§ Requirement
Set down exactly, from the records below, the line with "this construct. |" through the line with "specific ID. |", and nothing else.

*** Material provided Section Begins ***

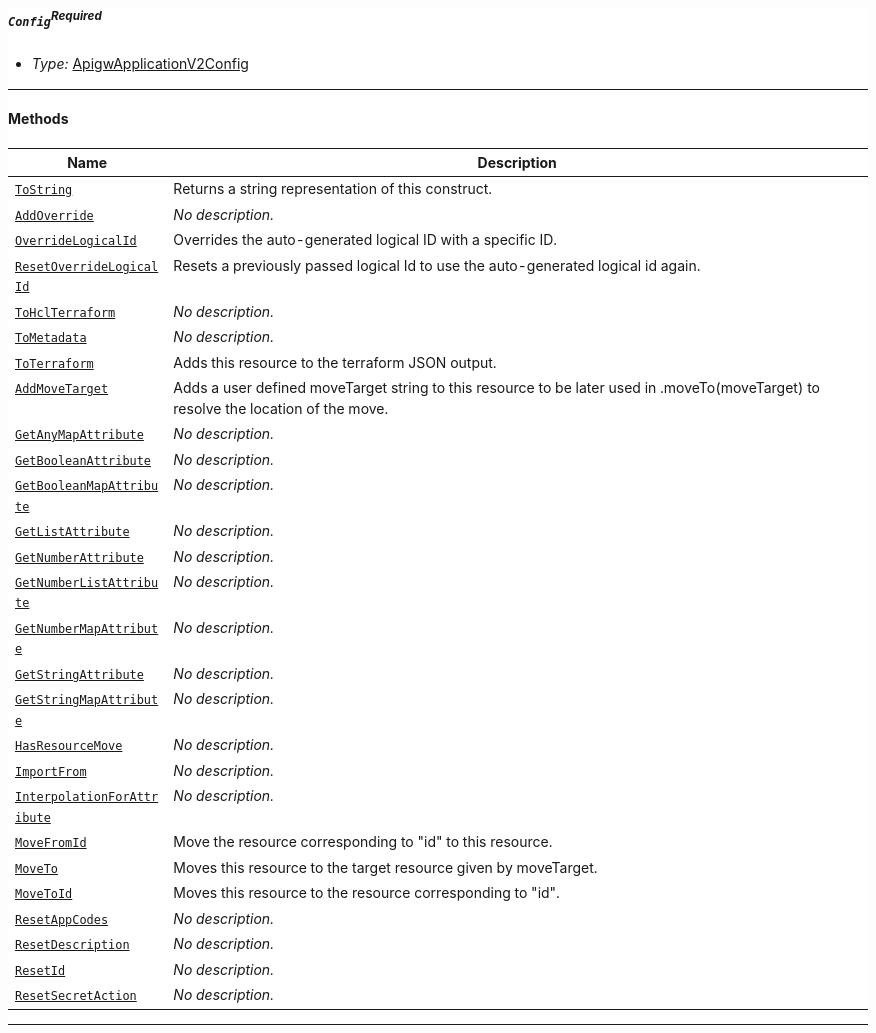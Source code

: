 ##### `Config`<sup>Required</sup> <a name="Config" id="@cdktf/provider-opentelekomcloud.apigwApplicationV2.ApigwApplicationV2.Initializer.parameter.config"></a>

- *Type:* <a href="#@cdktf/provider-opentelekomcloud.apigwApplicationV2.ApigwApplicationV2Config">ApigwApplicationV2Config</a>

---

#### Methods <a name="Methods" id="Methods"></a>

| **Name** | **Description** |
| --- | --- |
| <code><a href="#@cdktf/provider-opentelekomcloud.apigwApplicationV2.ApigwApplicationV2.toString">ToString</a></code> | Returns a string representation of this construct. |
| <code><a href="#@cdktf/provider-opentelekomcloud.apigwApplicationV2.ApigwApplicationV2.addOverride">AddOverride</a></code> | *No description.* |
| <code><a href="#@cdktf/provider-opentelekomcloud.apigwApplicationV2.ApigwApplicationV2.overrideLogicalId">OverrideLogicalId</a></code> | Overrides the auto-generated logical ID with a specific ID. |
| <code><a href="#@cdktf/provider-opentelekomcloud.apigwApplicationV2.ApigwApplicationV2.resetOverrideLogicalId">ResetOverrideLogicalId</a></code> | Resets a previously passed logical Id to use the auto-generated logical id again. |
| <code><a href="#@cdktf/provider-opentelekomcloud.apigwApplicationV2.ApigwApplicationV2.toHclTerraform">ToHclTerraform</a></code> | *No description.* |
| <code><a href="#@cdktf/provider-opentelekomcloud.apigwApplicationV2.ApigwApplicationV2.toMetadata">ToMetadata</a></code> | *No description.* |
| <code><a href="#@cdktf/provider-opentelekomcloud.apigwApplicationV2.ApigwApplicationV2.toTerraform">ToTerraform</a></code> | Adds this resource to the terraform JSON output. |
| <code><a href="#@cdktf/provider-opentelekomcloud.apigwApplicationV2.ApigwApplicationV2.addMoveTarget">AddMoveTarget</a></code> | Adds a user defined moveTarget string to this resource to be later used in .moveTo(moveTarget) to resolve the location of the move. |
| <code><a href="#@cdktf/provider-opentelekomcloud.apigwApplicationV2.ApigwApplicationV2.getAnyMapAttribute">GetAnyMapAttribute</a></code> | *No description.* |
| <code><a href="#@cdktf/provider-opentelekomcloud.apigwApplicationV2.ApigwApplicationV2.getBooleanAttribute">GetBooleanAttribute</a></code> | *No description.* |
| <code><a href="#@cdktf/provider-opentelekomcloud.apigwApplicationV2.ApigwApplicationV2.getBooleanMapAttribute">GetBooleanMapAttribute</a></code> | *No description.* |
| <code><a href="#@cdktf/provider-opentelekomcloud.apigwApplicationV2.ApigwApplicationV2.getListAttribute">GetListAttribute</a></code> | *No description.* |
| <code><a href="#@cdktf/provider-opentelekomcloud.apigwApplicationV2.ApigwApplicationV2.getNumberAttribute">GetNumberAttribute</a></code> | *No description.* |
| <code><a href="#@cdktf/provider-opentelekomcloud.apigwApplicationV2.ApigwApplicationV2.getNumberListAttribute">GetNumberListAttribute</a></code> | *No description.* |
| <code><a href="#@cdktf/provider-opentelekomcloud.apigwApplicationV2.ApigwApplicationV2.getNumberMapAttribute">GetNumberMapAttribute</a></code> | *No description.* |
| <code><a href="#@cdktf/provider-opentelekomcloud.apigwApplicationV2.ApigwApplicationV2.getStringAttribute">GetStringAttribute</a></code> | *No description.* |
| <code><a href="#@cdktf/provider-opentelekomcloud.apigwApplicationV2.ApigwApplicationV2.getStringMapAttribute">GetStringMapAttribute</a></code> | *No description.* |
| <code><a href="#@cdktf/provider-opentelekomcloud.apigwApplicationV2.ApigwApplicationV2.hasResourceMove">HasResourceMove</a></code> | *No description.* |
| <code><a href="#@cdktf/provider-opentelekomcloud.apigwApplicationV2.ApigwApplicationV2.importFrom">ImportFrom</a></code> | *No description.* |
| <code><a href="#@cdktf/provider-opentelekomcloud.apigwApplicationV2.ApigwApplicationV2.interpolationForAttribute">InterpolationForAttribute</a></code> | *No description.* |
| <code><a href="#@cdktf/provider-opentelekomcloud.apigwApplicationV2.ApigwApplicationV2.moveFromId">MoveFromId</a></code> | Move the resource corresponding to "id" to this resource. |
| <code><a href="#@cdktf/provider-opentelekomcloud.apigwApplicationV2.ApigwApplicationV2.moveTo">MoveTo</a></code> | Moves this resource to the target resource given by moveTarget. |
| <code><a href="#@cdktf/provider-opentelekomcloud.apigwApplicationV2.ApigwApplicationV2.moveToId">MoveToId</a></code> | Moves this resource to the resource corresponding to "id". |
| <code><a href="#@cdktf/provider-opentelekomcloud.apigwApplicationV2.ApigwApplicationV2.resetAppCodes">ResetAppCodes</a></code> | *No description.* |
| <code><a href="#@cdktf/provider-opentelekomcloud.apigwApplicationV2.ApigwApplicationV2.resetDescription">ResetDescription</a></code> | *No description.* |
| <code><a href="#@cdktf/provider-opentelekomcloud.apigwApplicationV2.ApigwApplicationV2.resetId">ResetId</a></code> | *No description.* |
| <code><a href="#@cdktf/provider-opentelekomcloud.apigwApplicationV2.ApigwApplicationV2.resetSecretAction">ResetSecretAction</a></code> | *No description.* |

---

*** Material provided Section Ends ***

§ Response to the task
| <code><a href="#@cdktf/provider-opentelekomcloud.apigwApplicationV2.ApigwApplicationV2.toString">ToString</a></code> | Returns a string representation of this construct. |
| <code><a href="#@cdktf/provider-opentelekomcloud.apigwApplicationV2.ApigwApplicationV2.addOverride">AddOverride</a></code> | *No description.* |
| <code><a href="#@cdktf/provider-opentelekomcloud.apigwApplicationV2.ApigwApplicationV2.overrideLogicalId">OverrideLogicalId</a></code> | Overrides the auto-generated logical ID with a specific ID. |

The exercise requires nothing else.